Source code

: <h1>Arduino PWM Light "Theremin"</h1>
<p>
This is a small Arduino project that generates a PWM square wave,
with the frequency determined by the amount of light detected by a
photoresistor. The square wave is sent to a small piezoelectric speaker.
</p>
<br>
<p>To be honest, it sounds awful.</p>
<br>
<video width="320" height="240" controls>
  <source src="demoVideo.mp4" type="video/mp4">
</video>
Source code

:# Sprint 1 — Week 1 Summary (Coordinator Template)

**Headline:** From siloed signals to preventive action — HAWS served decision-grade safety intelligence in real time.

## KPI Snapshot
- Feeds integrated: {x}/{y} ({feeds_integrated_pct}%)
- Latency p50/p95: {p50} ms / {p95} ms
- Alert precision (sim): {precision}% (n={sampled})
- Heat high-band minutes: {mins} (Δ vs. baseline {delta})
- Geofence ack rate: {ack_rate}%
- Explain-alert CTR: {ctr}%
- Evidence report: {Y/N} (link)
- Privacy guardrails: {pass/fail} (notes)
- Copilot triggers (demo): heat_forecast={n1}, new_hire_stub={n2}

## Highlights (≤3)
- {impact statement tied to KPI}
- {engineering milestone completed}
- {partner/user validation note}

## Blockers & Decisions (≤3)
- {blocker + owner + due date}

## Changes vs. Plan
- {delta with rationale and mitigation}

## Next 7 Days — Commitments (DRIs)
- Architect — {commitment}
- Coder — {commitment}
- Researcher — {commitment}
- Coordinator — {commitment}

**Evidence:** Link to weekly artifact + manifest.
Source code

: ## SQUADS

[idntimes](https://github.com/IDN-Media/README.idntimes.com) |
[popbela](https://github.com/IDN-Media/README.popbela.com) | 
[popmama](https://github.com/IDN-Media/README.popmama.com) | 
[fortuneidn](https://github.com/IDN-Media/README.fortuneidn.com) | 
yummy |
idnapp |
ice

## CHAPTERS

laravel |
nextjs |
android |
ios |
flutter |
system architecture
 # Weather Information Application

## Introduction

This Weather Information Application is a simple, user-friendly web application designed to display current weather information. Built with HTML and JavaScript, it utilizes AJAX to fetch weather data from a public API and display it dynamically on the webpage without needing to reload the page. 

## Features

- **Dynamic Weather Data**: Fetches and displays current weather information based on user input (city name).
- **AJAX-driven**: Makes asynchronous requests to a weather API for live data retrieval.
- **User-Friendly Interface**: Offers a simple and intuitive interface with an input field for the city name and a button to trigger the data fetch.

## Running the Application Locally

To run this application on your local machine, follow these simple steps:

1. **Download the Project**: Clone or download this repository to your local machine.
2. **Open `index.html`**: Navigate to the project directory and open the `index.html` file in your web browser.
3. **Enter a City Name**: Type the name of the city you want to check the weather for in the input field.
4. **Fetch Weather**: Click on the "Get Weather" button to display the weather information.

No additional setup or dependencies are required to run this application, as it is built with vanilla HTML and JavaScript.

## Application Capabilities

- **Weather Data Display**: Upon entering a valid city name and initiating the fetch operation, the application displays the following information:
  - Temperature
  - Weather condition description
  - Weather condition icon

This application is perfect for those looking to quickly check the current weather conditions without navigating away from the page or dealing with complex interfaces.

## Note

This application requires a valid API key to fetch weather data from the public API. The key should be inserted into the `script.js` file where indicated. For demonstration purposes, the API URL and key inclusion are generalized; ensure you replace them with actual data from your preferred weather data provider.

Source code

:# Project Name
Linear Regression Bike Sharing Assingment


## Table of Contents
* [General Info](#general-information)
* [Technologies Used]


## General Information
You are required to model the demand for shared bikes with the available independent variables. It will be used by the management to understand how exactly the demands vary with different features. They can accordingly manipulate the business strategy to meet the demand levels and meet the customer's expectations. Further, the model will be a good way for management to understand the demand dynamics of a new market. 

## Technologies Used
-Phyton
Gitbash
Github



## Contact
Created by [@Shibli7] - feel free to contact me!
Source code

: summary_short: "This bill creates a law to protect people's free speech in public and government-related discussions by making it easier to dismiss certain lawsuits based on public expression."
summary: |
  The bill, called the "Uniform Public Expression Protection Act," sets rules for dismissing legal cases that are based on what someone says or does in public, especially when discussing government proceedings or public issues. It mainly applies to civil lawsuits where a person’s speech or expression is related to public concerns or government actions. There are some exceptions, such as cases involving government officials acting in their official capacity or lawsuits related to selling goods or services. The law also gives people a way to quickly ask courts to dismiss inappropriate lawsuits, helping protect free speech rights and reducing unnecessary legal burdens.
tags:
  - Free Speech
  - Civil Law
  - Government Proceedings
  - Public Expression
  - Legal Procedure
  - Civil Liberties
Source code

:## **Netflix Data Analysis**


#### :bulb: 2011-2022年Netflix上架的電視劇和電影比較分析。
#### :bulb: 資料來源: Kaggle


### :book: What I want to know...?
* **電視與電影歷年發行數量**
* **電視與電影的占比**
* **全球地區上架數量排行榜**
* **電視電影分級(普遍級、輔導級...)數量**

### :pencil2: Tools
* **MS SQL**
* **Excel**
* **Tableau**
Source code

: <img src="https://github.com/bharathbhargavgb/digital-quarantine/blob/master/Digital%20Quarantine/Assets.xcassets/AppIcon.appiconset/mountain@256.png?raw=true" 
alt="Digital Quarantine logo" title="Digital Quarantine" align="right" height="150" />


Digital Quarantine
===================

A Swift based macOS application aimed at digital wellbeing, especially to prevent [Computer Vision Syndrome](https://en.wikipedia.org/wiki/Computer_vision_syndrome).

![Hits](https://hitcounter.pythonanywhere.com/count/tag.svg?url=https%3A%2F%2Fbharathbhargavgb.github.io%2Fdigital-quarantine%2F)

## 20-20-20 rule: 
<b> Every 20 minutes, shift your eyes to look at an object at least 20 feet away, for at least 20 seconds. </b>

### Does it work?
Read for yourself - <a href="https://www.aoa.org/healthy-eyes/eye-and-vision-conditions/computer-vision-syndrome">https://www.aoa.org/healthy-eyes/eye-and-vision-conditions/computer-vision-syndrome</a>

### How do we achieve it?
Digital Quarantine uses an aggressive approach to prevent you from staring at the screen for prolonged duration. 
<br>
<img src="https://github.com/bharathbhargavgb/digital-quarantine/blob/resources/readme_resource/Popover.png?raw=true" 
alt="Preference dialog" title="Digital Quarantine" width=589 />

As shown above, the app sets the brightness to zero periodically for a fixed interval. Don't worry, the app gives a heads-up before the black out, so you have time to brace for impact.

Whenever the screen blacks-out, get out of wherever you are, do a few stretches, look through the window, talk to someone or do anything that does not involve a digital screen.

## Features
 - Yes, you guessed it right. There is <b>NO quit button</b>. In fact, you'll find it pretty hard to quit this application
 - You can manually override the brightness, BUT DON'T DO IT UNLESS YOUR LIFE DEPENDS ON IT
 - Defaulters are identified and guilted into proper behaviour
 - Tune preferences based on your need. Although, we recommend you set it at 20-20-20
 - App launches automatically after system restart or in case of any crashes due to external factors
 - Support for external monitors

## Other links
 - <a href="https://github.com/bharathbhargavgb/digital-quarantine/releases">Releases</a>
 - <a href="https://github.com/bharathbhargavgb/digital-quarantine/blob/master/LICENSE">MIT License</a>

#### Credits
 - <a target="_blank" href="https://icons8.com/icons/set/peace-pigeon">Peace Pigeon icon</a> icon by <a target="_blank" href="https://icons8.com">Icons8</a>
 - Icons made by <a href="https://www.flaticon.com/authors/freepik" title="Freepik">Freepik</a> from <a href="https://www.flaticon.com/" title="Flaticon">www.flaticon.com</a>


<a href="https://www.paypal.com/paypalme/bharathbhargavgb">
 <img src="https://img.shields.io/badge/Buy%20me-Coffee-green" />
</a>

• • • •

## What to produce
Using the entries above, repeat only the lines from the one containing "statement tied to" through the one containing "- **Dynamic Weather", end lines included.

## Written reply
- {impact statement tied to KPI}
- {engineering milestone completed}
- {partner/user validation note}

## Blockers & Decisions (≤3)
- {blocker + owner + due date}

## Changes vs. Plan
- {delta with rationale and mitigation}

## Next 7 Days — Commitments (DRIs)
- Architect — {commitment}
- Coder — {commitment}
- Researcher — {commitment}
- Coordinator — {commitment}

**Evidence:** Link to weekly artifact + manifest.
Source code

: ## SQUADS

[idntimes](https://github.com/IDN-Media/README.idntimes.com) |
[popbela](https://github.com/IDN-Media/README.popbela.com) | 
[popmama](https://github.com/IDN-Media/README.popmama.com) | 
[fortuneidn](https://github.com/IDN-Media/README.fortuneidn.com) | 
yummy |
idnapp |
ice

## CHAPTERS

laravel |
nextjs |
android |
ios |
flutter |
system architecture
 # Weather Information Application

## Introduction

This Weather Information Application is a simple, user-friendly web application designed to display current weather information. Built with HTML and JavaScript, it utilizes AJAX to fetch weather data from a public API and display it dynamically on the webpage without needing to reload the page. 

## Features

- **Dynamic Weather Data**: Fetches and displays current weather information based on user input (city name).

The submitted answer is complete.